**Working data**.
——————————

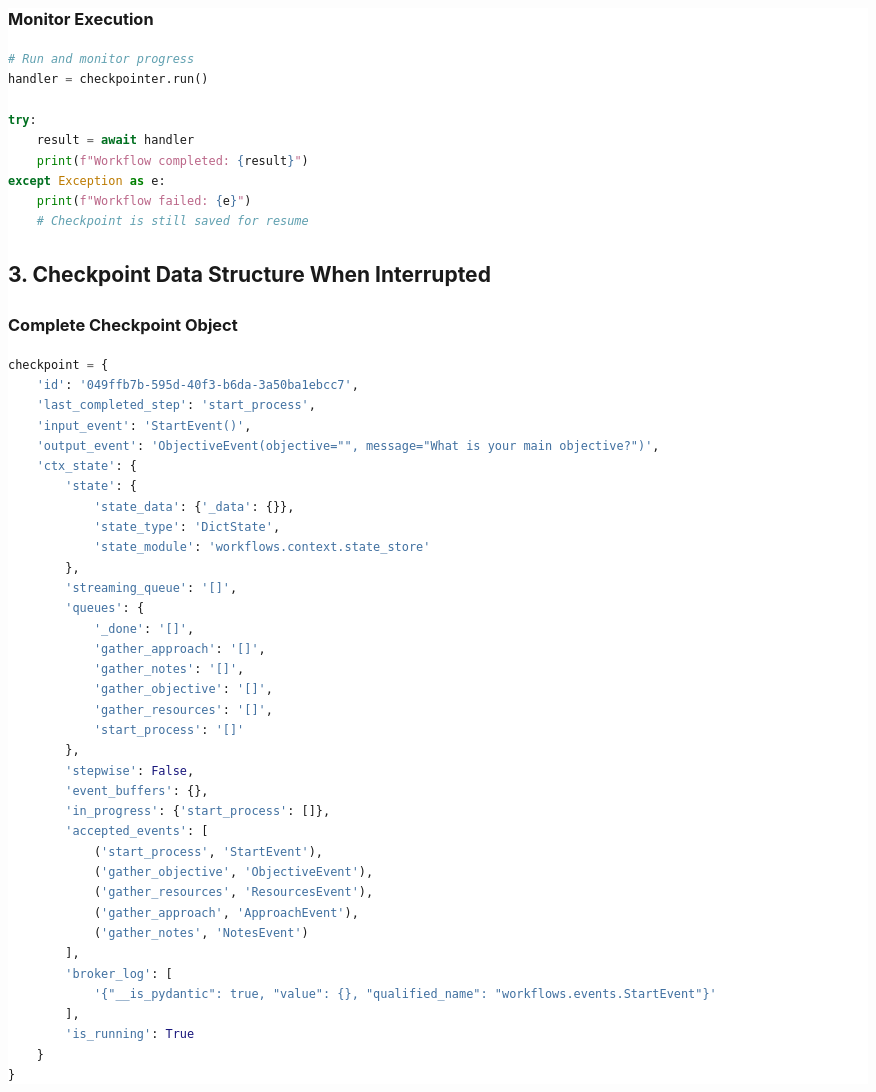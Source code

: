 ### Monitor Execution
```python
# Run and monitor progress
handler = checkpointer.run()

try:
    result = await handler
    print(f"Workflow completed: {result}")
except Exception as e:
    print(f"Workflow failed: {e}")
    # Checkpoint is still saved for resume
```

## 3. Checkpoint Data Structure When Interrupted

### Complete Checkpoint Object
```python
checkpoint = {
    'id': '049ffb7b-595d-40f3-b6da-3a50ba1ebcc7',
    'last_completed_step': 'start_process',
    'input_event': 'StartEvent()',
    'output_event': 'ObjectiveEvent(objective="", message="What is your main objective?")',
    'ctx_state': {
        'state': {
            'state_data': {'_data': {}},
            'state_type': 'DictState',
            'state_module': 'workflows.context.state_store'
        },
        'streaming_queue': '[]',
        'queues': {
            '_done': '[]',
            'gather_approach': '[]',
            'gather_notes': '[]',
            'gather_objective': '[]',
            'gather_resources': '[]',
            'start_process': '[]'
        },
        'stepwise': False,
        'event_buffers': {},
        'in_progress': {'start_process': []},
        'accepted_events': [
            ('start_process', 'StartEvent'),
            ('gather_objective', 'ObjectiveEvent'),
            ('gather_resources', 'ResourcesEvent'),
            ('gather_approach', 'ApproachEvent'),
            ('gather_notes', 'NotesEvent')
        ],
        'broker_log': [
            '{"__is_pydantic": true, "value": {}, "qualified_name": "workflows.events.StartEvent"}'
        ],
        'is_running': True
    }
}
```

——————————

**Exercise**.
Set every record down exactly, omitting pictures.

**Exercise result**.
Source code

: ### Monitor Execution
```python
# Run and monitor progress
handler = checkpointer.run()

try:
    result = await handler
    print(f"Workflow completed: {result}")
except Exception as e:
    print(f"Workflow failed: {e}")
    # Checkpoint is still saved for resume
```

## 3. Checkpoint Data Structure When Interrupted

### Complete Checkpoint Object
```python
checkpoint = {
    'id': '049ffb7b-595d-40f3-b6da-3a50ba1ebcc7',
    'last_completed_step': 'start_process',
    'input_event': 'StartEvent()',
    'output_event': 'ObjectiveEvent(objective="", message="What is your main objective?")',
    'ctx_state': {
        'state': {
            'state_data': {'_data': {}},
            'state_type': 'DictState',
            'state_module': 'workflows.context.state_store'
        },
        'streaming_queue': '[]',
        'queues': {
            '_done': '[]',
            'gather_approach': '[]',
            'gather_notes': '[]',
            'gather_objective': '[]',
            'gather_resources': '[]',
            'start_process': '[]'
        },
        'stepwise': False,
        'event_buffers': {},
        'in_progress': {'start_process': []},
        'accepted_events': [
            ('start_process', 'StartEvent'),
            ('gather_objective', 'ObjectiveEvent'),
            ('gather_resources', 'ResourcesEvent'),
            ('gather_approach', 'ApproachEvent'),
            ('gather_notes', 'NotesEvent')
        ],
        'broker_log': [
            '{"__is_pydantic": true, "value": {}, "qualified_name": "workflows.events.StartEvent"}'
        ],
        'is_running': True
    }
}
```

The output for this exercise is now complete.